* WHAT NEEDS TO BE DONE
Beneath this task are records; print exactly the stretch of them from the line with "- follow it" through the line with "Please [read the", both ends included.

* DATASET RECORDS

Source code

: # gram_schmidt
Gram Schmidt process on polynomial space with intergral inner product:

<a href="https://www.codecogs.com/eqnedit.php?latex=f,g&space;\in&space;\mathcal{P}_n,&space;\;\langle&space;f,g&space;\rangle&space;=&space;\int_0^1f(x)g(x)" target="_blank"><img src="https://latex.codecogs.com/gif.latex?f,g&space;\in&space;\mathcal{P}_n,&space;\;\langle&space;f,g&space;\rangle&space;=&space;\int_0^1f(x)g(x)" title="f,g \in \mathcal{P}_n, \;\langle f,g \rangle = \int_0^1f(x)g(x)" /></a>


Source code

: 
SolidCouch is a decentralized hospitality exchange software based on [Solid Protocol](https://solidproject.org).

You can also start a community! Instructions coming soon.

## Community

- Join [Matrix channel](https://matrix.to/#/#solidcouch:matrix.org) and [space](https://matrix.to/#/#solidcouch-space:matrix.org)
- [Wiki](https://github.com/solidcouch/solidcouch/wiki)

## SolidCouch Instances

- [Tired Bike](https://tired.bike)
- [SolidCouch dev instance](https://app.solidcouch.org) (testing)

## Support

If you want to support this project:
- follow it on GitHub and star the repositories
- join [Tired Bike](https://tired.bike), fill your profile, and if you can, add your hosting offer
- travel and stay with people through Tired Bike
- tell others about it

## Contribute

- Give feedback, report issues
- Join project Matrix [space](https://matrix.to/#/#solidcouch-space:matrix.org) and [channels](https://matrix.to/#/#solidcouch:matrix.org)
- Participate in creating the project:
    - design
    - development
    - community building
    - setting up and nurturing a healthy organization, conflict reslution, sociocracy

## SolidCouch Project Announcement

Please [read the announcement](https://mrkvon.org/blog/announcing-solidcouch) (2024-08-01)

--

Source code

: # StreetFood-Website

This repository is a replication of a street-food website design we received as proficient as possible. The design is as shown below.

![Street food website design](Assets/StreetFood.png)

---

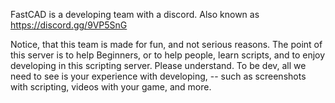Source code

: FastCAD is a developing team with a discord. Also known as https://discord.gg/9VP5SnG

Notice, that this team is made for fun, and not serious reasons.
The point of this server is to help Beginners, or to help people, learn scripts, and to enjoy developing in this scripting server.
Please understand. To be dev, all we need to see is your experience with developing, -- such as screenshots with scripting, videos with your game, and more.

* EXPECTED OUTPUT
- follow it on GitHub and star the repositories
- join [Tired Bike](https://tired.bike), fill your profile, and if you can, add your hosting offer
- travel and stay with people through Tired Bike
- tell others about it

## Contribute

- Give feedback, report issues
- Join project Matrix [space](https://matrix.to/#/#solidcouch-space:matrix.org) and [channels](https://matrix.to/#/#solidcouch:matrix.org)
- Participate in creating the project:
    - design
    - development
    - community building
    - setting up and nurturing a healthy organization, conflict reslution, sociocracy

## SolidCouch Project Announcement

Please [read the announcement](https://mrkvon.org/blog/announcing-solidcouch) (2024-08-01)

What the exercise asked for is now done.